Linda M., 54, Knoxville, TN

"I've been a professional butcher for 19 years. I've run through more blades than I can count — German, Japanese, everything in between. A Frank Delaney knife is different. You can feel the discipline in it. Every layer of that Damascus is deliberate. When I heard he was closing the workshop, I ordered two more the same day."


Gary T., head butcher, Memphis, TN

"Frank forged a knife for my father in 2004. My father passed last year and left it to me in his will—specifically, by name, in his will. Not the house. Not the car. The knife. I think that says everything you need to know about what Frank Delaney builds."

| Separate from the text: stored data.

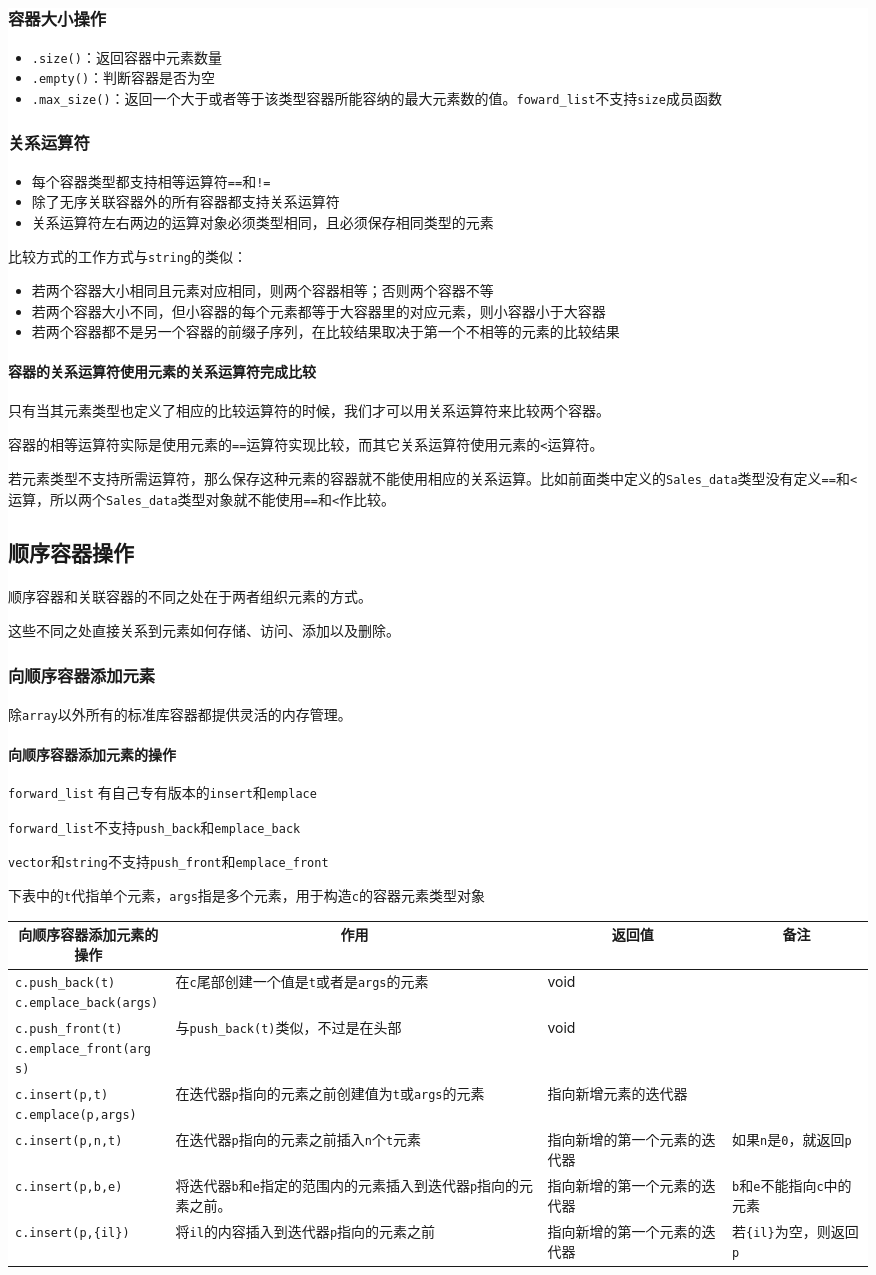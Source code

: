 ### 容器大小操作

- `.size()`：返回容器中元素数量
- `.empty()`：判断容器是否为空
- `.max_size()`：返回一个大于或者等于该类型容器所能容纳的最大元素数的值。`foward_list`不支持`size`成员函数

### 关系运算符

- 每个容器类型都支持相等运算符`==`和`!=`
- 除了无序关联容器外的所有容器都支持关系运算符
- 关系运算符左右两边的运算对象必须类型相同，且必须保存相同类型的元素

比较方式的工作方式与`string`的类似：

- 若两个容器大小相同且元素对应相同，则两个容器相等；否则两个容器不等
- 若两个容器大小不同，但小容器的每个元素都等于大容器里的对应元素，则小容器小于大容器
- 若两个容器都不是另一个容器的前缀子序列，在比较结果取决于第一个不相等的元素的比较结果

#### 容器的关系运算符使用元素的关系运算符完成比较

只有当其元素类型也定义了相应的比较运算符的时候，我们才可以用关系运算符来比较两个容器。

容器的相等运算符实际是使用元素的`==`运算符实现比较，而其它关系运算符使用元素的`<`运算符。

若元素类型不支持所需运算符，那么保存这种元素的容器就不能使用相应的关系运算。比如前面类中定义的`Sales_data`类型没有定义`==`和`<`运算，所以两个`Sales_data`类型对象就不能使用`==`和`<`作比较。

## 顺序容器操作

顺序容器和关联容器的不同之处在于两者组织元素的方式。

这些不同之处直接关系到元素如何存储、访问、添加以及删除。

### 向顺序容器添加元素

除`array`以外所有的标准库容器都提供灵活的内存管理。

#### 向顺序容器添加元素的操作

`forward_list`  有自己专有版本的`insert`和`emplace`

`forward_list`不支持`push_back`和`emplace_back`

`vector`和`string`不支持`push_front`和`emplace_front`

下表中的`t`代指单个元素，`args`指是多个元素，用于构造`c`的容器元素类型对象

| 向顺序容器添加元素的操作                       | 作用                                                         | 返回值                       | 备注                        |
| ---------------------------------------------- | ------------------------------------------------------------ | ---------------------------- | --------------------------- |
| `c.push_back(t)`<br />`c.emplace_back(args)`   | 在`c`尾部创建一个值是`t`或者是`args`的元素                   | void                         |                             |
| `c.push_front(t)`<br />`c.emplace_front(args)` | 与`push_back(t)`类似，不过是在头部                           | void                         |                             |
| `c.insert(p,t)`<br />`c.emplace(p,args)`       | 在迭代器`p`指向的元素之前创建值为`t`或`args`的元素           | 指向新增元素的迭代器         |                             |
| `c.insert(p,n,t)`                              | 在迭代器`p`指向的元素之前插入`n`个`t`元素                    | 指向新增的第一个元素的迭代器 | 如果`n`是`0`，就返回`p`     |
| `c.insert(p,b,e)`                              | 将迭代器`b`和`e`指定的范围内的元素插入到迭代器`p`指向的元素之前。 | 指向新增的第一个元素的迭代器 | `b`和`e`不能指向`c`中的元素 |
| `c.insert(p,{il})`                             | 将`il`的内容插入到迭代器`p`指向的元素之前                    | 指向新增的第一个元素的迭代器 | 若`{il}`为空，则返回`p`     |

David H., 47, Chattanooga, TN

73 knives left, and that's it

 This is a strictly limited commemorative run: 250 pieces. 

 

73 remain right now.

 

When the last one ships, this series is permanently closed. No second run. No restock. No exceptions. These 250 knives are exactly 250 knives and nothing else. When the last blade leaves Maryville, Frank doesn't come back to this. Ever.

 

If you want one for yourself, for your son, or for someone who deserves a blade built to last a lifetime and then some—this is the window. 

 

There is no other.

 

Every order ships within 5–10 business days. 

 

Frank backs every blade with a 30-day money-back guarantee. 

 

"If it doesn't convince you on the first cut, send it back. In all my years of forging, nobody ever has."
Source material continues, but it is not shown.